Het was zonnig en warm, maar tijdens de lunch begint het te betrekken en we zijn bang voor regen. Maar het waait over en even later schijnt de zon weer. In de huizen woont men op de eerste verdieping. Beneden wonen de beesten. Die dorpjes zijn allemaal hetzelfde: wat huizen, geen winkels, geen bedrijfjes, geen wc's, veel scharreldieren, en alle mensen komen naar ons kijken. De wc is ergens in de bosjes onder toeziend oog van de plaatselijke bevolking. Je went er wel aan.
Er worden twee kippen geslacht voor het diner. Tijdens het eten begint het te regenen en te onweren. Bij de tweede flits valt het licht uit en dat komt ook niet meer goed. We redden ons met zaklantaarns en stukjes brandend hout. Er zijn vier dekens in het huis en dat vinden wij toch wat weinig voor negen mensen. Er wordt her en der wat aangesleept en uiteindelijk zijn er zes matrassen en negen dekens. Alles wordt tegen elkaar geschoven en we doen het er maar mee. We gaan naar bed en de plaatselijke mensen blijven bij het vuur zitten roken, rochelen, snorkelen en praten. Later wordt het echt donker.

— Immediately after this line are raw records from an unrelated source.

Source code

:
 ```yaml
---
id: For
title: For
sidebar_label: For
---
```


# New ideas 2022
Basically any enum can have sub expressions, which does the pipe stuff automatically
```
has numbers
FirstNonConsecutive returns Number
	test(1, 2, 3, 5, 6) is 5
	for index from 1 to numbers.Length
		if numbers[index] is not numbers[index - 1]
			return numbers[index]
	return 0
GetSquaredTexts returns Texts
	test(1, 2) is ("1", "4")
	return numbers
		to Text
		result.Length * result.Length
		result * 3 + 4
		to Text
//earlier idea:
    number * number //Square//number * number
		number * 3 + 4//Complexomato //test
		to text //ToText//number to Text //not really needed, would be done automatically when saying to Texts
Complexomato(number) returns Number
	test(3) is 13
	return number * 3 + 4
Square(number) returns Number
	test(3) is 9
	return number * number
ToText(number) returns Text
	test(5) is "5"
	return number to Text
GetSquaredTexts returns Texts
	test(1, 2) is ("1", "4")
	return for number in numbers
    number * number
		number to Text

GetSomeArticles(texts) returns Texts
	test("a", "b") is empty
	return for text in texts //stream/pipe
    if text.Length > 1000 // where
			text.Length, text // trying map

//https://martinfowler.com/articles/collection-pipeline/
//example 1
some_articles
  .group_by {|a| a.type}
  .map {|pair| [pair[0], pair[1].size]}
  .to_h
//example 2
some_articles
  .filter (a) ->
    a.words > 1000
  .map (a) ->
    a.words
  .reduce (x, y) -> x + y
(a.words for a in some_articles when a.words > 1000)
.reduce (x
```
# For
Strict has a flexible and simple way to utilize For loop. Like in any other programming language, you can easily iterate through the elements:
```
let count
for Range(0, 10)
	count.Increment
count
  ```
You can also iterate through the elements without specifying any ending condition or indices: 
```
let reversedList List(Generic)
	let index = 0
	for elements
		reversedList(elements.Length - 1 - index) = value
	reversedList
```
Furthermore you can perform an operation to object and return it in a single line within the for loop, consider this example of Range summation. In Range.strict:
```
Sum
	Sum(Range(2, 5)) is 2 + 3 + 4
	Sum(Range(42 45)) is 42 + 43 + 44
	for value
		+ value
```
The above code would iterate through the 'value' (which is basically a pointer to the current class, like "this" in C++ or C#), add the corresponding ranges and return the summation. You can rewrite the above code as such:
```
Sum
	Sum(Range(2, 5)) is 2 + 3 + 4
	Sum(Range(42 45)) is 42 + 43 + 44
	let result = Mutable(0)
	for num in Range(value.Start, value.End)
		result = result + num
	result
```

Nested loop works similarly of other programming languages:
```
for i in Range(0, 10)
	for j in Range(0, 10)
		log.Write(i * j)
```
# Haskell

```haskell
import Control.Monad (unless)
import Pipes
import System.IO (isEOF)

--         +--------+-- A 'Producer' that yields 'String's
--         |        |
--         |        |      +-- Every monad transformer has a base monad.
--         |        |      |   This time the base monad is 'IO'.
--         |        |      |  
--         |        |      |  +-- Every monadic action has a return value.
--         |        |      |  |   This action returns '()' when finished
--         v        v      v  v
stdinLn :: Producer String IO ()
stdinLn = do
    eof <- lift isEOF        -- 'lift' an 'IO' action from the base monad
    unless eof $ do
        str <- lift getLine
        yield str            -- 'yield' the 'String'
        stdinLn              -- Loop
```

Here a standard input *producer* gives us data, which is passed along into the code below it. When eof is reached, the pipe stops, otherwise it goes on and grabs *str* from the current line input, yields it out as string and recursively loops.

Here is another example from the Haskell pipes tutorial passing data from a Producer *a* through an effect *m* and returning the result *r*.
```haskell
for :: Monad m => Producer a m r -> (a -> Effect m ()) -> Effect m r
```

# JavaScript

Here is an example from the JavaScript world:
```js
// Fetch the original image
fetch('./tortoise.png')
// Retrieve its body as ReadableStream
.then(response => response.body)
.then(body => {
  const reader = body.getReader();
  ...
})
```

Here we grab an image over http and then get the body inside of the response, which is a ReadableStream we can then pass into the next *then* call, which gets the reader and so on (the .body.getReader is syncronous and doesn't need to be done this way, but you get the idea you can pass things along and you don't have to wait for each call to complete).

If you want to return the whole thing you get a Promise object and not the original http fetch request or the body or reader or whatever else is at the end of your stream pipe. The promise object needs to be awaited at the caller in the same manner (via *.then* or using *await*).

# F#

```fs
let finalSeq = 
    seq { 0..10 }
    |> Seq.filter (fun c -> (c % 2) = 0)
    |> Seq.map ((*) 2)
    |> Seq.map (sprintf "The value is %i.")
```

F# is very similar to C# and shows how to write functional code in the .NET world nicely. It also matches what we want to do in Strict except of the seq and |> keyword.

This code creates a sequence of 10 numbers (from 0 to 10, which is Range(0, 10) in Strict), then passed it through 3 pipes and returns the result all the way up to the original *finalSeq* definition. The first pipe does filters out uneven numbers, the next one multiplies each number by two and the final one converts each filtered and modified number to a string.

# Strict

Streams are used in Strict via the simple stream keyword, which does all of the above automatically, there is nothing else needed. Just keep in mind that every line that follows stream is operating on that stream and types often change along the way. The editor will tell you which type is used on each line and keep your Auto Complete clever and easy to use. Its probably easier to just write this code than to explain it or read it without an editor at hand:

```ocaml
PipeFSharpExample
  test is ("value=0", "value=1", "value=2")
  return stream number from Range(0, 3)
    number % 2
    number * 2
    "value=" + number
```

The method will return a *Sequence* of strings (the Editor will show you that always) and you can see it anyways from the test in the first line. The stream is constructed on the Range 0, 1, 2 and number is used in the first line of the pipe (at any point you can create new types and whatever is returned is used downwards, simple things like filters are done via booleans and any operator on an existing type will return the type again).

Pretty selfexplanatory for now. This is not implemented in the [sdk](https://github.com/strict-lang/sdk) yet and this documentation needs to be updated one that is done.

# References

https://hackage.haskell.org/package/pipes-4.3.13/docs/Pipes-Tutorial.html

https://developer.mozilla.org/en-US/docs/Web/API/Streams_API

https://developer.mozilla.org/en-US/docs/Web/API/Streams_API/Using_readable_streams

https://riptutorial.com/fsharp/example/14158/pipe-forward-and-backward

Zaterdag 19 oktoberWandeling Xishuangbanna
Nog in het donker wordt het vuur al weer opgestookt. Als ontbijt krijgen we een soort krentenbrood en om 8:15 uur beginnen we te lopen. Het eerste stuk is vrij vlak en al snel begint het te stijgen en dalen. Het weer is goed: droog en bewolkt. Het is een prachtig landschap: mooie vergezichten, veel groen, veel mooie vlinders, insecten, torretjes, bloemen. Regelmatig horen we cicades een soort krekels die een enorme herrie maken maar daar mee stoppen als wij passeren. Ook vinden we paddo's oftewel oesterzwammen die de gidsen plukken voor het avondeten. Al vroeg zijn we op de plaats van de lunch, een Lahu-dorp. Weinig mensen dragen traditionele kleding, ze zijn erg arm, vies, veel scharrelkoeien, -varkens, -kippen. Na het eten regent het soms. Voor ons maakt het niet uit: we zijn toch al doorweekt. Het is een prachtige tocht, soms erg glibberig door de regen. Voor de rest is het goed te doen. Volgens het programma is het zestien kilometer; volgens ons minder. Om 15:30 uur komen we in het overnachtinghuis aan. Een vrij groot dorp met allemaal dezelfde huizen, die er grauw en donker uitzien. De enige kleur in zo'n dorp komt van de kleding die men draagt. En ze hebben bier. Geen cola en water, maar wel bier. Carlo neemt meteen de bestelling op en na de thee, die ook prima smaakt (vol met blaadjes) smaakt het bier nog beter. We trekken droge kleding aan en hangen alles bij het vuur te drogen totdat we naar een andere kamer moeten, omdat ze het vuur nodig hebben om te koken. Na het eten komen een paar zangeressen, de beste van het dorp. Het wordt druk en op de gang staat het ook vol. Sigaretten, snoepjes en rijstwijn gaan rond. Het zingen en de muziek is niet om aan te horen. Dansen kunnen ze wel leuk. De mensen zijn geen toeristen gewend. Die komen hier zelden en dat is aan alles te merken. Het hele dorp loopt uit en we worden van alle kanten aangestaard.